Os Gemeos and JR Mural

The interwebs tell me that back in August of 2015, the Brazilian twin aritsts Os Gemeos joined up with French wheat-paster JR to decorate the brick facade of 199 Chrystie Street. You can see the three trademark Os Gemeos characters: two interacting with / tagging the architecture, with one holding up a sign bearing JR’s signature eyeball graphic. Fun!

Os Gemeos and JR Mural

A reminder to look up more often!

Os Gemeos

This Mural is Located at 199 Chrystie Street, LES, NYC.

Modern Art Modern Presents: Burgoyne Diller, Second Theme

Second Theme
Photo By Gail

Influenced by Piet Mondrian’s work from the 1910s and 1920s, American artist Burgoyne Diller (1906 – 1965) devised his own abstract formats in the 1930s. Divided into groups called “First,  Second, and Third Themes,” Diller’s three series explore the sense of movement generated by different arrangements of geometric forms within a square.  Second Theme pictures, such as this one (1938 -40), feature a grid system with rectangular bands of differing widths extending across the canvas.

Photographed the Metropolitan Museum of Art in NYC.

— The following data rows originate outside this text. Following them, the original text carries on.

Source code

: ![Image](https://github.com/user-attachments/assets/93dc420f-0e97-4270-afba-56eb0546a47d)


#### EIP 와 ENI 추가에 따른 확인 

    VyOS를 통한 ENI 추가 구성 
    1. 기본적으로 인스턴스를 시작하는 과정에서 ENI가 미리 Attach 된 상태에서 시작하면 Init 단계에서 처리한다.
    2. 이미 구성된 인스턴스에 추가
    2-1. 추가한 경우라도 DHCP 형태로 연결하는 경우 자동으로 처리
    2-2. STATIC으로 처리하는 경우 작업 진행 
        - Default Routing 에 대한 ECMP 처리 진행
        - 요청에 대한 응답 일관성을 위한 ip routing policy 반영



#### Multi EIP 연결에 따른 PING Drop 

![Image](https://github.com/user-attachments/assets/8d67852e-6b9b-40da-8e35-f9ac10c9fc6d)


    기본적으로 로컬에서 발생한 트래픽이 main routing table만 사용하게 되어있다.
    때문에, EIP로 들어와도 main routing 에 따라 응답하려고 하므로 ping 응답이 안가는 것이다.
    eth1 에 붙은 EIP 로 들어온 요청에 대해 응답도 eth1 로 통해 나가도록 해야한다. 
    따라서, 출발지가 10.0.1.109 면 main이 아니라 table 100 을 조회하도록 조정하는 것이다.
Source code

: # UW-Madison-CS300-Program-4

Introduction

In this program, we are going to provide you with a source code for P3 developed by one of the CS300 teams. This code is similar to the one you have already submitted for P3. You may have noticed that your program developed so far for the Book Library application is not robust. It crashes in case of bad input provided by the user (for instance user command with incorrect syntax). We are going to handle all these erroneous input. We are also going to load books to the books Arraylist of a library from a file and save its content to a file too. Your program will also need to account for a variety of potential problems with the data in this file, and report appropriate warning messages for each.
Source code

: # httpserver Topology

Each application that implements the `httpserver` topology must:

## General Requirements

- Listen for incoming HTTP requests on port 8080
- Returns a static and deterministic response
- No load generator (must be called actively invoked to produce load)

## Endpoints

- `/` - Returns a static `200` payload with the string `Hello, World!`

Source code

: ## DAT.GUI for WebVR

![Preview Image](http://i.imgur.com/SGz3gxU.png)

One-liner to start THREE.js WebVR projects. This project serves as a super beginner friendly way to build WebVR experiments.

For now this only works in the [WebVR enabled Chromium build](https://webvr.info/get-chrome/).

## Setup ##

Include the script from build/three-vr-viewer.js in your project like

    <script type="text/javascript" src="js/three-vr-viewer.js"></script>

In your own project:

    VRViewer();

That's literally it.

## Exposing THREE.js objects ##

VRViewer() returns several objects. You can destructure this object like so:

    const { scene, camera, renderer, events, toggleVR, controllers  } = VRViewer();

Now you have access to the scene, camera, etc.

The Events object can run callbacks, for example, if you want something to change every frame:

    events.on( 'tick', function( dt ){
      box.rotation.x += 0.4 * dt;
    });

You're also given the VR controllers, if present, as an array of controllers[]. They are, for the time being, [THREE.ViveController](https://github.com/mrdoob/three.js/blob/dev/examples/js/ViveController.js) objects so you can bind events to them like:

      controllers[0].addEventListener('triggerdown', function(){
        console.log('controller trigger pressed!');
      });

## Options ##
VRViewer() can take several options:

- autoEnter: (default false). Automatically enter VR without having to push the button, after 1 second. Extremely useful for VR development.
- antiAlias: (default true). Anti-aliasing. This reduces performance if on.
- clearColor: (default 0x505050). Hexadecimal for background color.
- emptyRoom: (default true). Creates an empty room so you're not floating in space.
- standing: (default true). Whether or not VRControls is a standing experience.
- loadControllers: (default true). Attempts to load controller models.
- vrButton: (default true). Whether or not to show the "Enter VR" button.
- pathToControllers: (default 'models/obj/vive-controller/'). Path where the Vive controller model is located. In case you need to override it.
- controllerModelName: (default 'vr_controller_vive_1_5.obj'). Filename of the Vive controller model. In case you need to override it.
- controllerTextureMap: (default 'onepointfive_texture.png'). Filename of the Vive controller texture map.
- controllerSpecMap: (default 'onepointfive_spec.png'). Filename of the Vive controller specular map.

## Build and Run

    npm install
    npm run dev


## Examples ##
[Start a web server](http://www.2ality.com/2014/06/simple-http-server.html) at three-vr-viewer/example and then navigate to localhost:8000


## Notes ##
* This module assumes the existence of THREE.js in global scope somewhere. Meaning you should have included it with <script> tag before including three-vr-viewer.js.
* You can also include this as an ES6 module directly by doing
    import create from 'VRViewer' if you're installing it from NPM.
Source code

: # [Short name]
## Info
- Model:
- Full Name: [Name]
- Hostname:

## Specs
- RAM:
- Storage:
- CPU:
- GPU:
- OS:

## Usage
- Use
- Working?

Modern Art Monday Presents: Painterly Architectonic By Lyubov Popova

Painterly Architectonic
Photo By Gail

In 1919, Lyubov Popova (1889- 1924) described painting as “Construction,”  the building blocks of which were color and line. In this work, Painterly Architectonic (1917), brightly colored, irregularly shaped planes are layered are layered against a neutral background. The curved bottom edge of a grey shape emerging from beneath a red triangle and a white trapezoid suggests three-dimensionality, while the vibrant colors and jutting edges  that seem to extend beyond the frame evoke energetic movement. Painterly Architectonic is one of a series of works that Popova created between 1915 and 1919 is response to Kazimir Malevich’s Suprematist paintings.

Photographed in the Museum of Modern Art in NYC.